Snap
  • Bevallingsverhalen
  • Bevalling
  • moeders
  • depressie
  • energie
  • postnatale
  • Kraambed

Vader het kraambed in!

“Oké Sas, dit heb je geleerd”, dacht ik toen ik net twee minuten binnen was.

De kraamvrouw zelf stond al bij de voordeur en zwaaide deze open toen ik nog maar een been buiten de auto had gezet. Ze riep me toe: “Je bent zò welkom, we zitten in een rollercoaster!” Ze omhelsde me nog net niet. Terwijl ik naar binnen liep ratelde ze maar door: ” ik wilde nog wel een nachtje in het ziekenhuis blijven maar we moesten naar huis, ik ben donderdag al bevallen en….”.
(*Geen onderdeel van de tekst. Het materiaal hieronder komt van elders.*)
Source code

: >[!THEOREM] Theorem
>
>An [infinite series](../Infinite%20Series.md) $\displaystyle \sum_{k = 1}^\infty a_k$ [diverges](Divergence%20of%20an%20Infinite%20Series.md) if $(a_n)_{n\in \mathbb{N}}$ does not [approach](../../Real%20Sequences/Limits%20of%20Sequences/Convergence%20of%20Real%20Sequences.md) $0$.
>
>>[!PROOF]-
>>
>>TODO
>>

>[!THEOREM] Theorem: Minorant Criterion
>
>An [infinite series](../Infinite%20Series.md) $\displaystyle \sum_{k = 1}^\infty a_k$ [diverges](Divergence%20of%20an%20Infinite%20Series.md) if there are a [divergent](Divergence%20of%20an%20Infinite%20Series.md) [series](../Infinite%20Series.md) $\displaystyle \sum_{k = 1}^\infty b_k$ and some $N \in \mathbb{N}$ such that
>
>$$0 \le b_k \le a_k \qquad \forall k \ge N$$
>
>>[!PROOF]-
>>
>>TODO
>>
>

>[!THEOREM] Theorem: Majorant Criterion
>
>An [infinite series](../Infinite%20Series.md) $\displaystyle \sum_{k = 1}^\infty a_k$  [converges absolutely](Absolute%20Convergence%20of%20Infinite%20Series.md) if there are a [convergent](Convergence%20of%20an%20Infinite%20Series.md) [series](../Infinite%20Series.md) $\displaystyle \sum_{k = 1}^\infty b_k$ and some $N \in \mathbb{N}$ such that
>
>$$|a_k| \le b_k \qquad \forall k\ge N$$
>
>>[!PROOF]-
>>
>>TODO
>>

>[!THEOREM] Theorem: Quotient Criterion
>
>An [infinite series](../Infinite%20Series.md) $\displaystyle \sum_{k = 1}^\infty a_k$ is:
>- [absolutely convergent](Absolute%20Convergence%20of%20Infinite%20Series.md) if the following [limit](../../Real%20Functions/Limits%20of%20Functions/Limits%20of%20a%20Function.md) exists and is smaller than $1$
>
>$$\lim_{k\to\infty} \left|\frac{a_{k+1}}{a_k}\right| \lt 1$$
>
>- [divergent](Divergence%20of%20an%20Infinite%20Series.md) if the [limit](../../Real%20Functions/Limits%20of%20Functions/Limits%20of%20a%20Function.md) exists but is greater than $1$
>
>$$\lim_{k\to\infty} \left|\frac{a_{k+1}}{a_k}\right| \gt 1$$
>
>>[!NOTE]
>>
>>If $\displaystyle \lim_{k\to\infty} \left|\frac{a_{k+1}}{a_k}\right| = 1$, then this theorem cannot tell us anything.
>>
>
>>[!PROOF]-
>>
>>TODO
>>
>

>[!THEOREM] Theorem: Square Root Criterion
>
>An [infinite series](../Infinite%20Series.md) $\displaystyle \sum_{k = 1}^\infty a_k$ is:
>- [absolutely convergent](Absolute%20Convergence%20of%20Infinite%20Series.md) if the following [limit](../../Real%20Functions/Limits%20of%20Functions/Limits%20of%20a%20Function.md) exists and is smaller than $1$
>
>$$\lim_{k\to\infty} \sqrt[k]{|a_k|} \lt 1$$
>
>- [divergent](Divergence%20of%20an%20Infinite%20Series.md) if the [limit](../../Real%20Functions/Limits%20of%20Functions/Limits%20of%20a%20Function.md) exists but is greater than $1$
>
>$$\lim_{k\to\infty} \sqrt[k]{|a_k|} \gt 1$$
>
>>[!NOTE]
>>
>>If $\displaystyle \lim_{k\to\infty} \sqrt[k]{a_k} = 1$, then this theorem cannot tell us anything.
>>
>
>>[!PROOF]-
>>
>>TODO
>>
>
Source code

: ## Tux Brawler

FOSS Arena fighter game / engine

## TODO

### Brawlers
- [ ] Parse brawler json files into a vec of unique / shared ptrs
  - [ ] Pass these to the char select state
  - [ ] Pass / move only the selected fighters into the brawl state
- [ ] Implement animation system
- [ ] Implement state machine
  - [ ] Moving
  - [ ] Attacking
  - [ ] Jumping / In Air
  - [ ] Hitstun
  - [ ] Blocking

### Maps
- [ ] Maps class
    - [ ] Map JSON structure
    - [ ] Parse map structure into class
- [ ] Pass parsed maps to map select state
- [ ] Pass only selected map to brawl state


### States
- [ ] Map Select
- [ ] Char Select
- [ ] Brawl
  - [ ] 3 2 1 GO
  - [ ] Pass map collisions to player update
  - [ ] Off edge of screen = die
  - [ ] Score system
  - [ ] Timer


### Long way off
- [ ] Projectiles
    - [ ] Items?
Ik was bij een gezin dat 4 dagen daarvoor al bevallen was. De baby moest een paar dagen voor controle in het ziekenhuis blijven. Nu alles goed ging met de kleine mochten ze naar huis. Ik was daar om ze de eerste informatie te geven voor de komende nacht, dat hoort o.a. bij mijn taken als bevallingsassistent. Tussen twee zinnen van mama door, vroeg ik wat ze wilden drinken, nam zelf een kop thee en installeerde me op de bank en vroeg rustig: “vertel eens, het was afgelopen woensdag en toen”? Een stortvloed van woorden viel over me heen. Ik kreeg tot in detail verteld wat er v.a. woensdag gebeurd was. Naast de hele bevalling, kreeg ik ook precies verteld welke verpleegkundige wat gezegd had en wat ze van elke maaltijd opgegeten heeft. Ik denk dat ik met een frons in mijn voorhoofd heb zitten luisteren om het verhaal in mijn hoofd te ordenen. Tussendoor stond ze regelmatig op om de achterdeur voor de poes te openen, deze wilde een minuut binnen zijn om vervolgens toch liever weer een minuut buiten te zijn. Ze hadden in het ziekenhuis een al borstkolf aangeschaft. Het ding lag over hele tafel uitgestald. Het leek de kraamvrouw beter dat ze zag wat haar kindje binnen kreeg en met deze supersonische dubbele kolf, ging het ook allemaal lekker snel.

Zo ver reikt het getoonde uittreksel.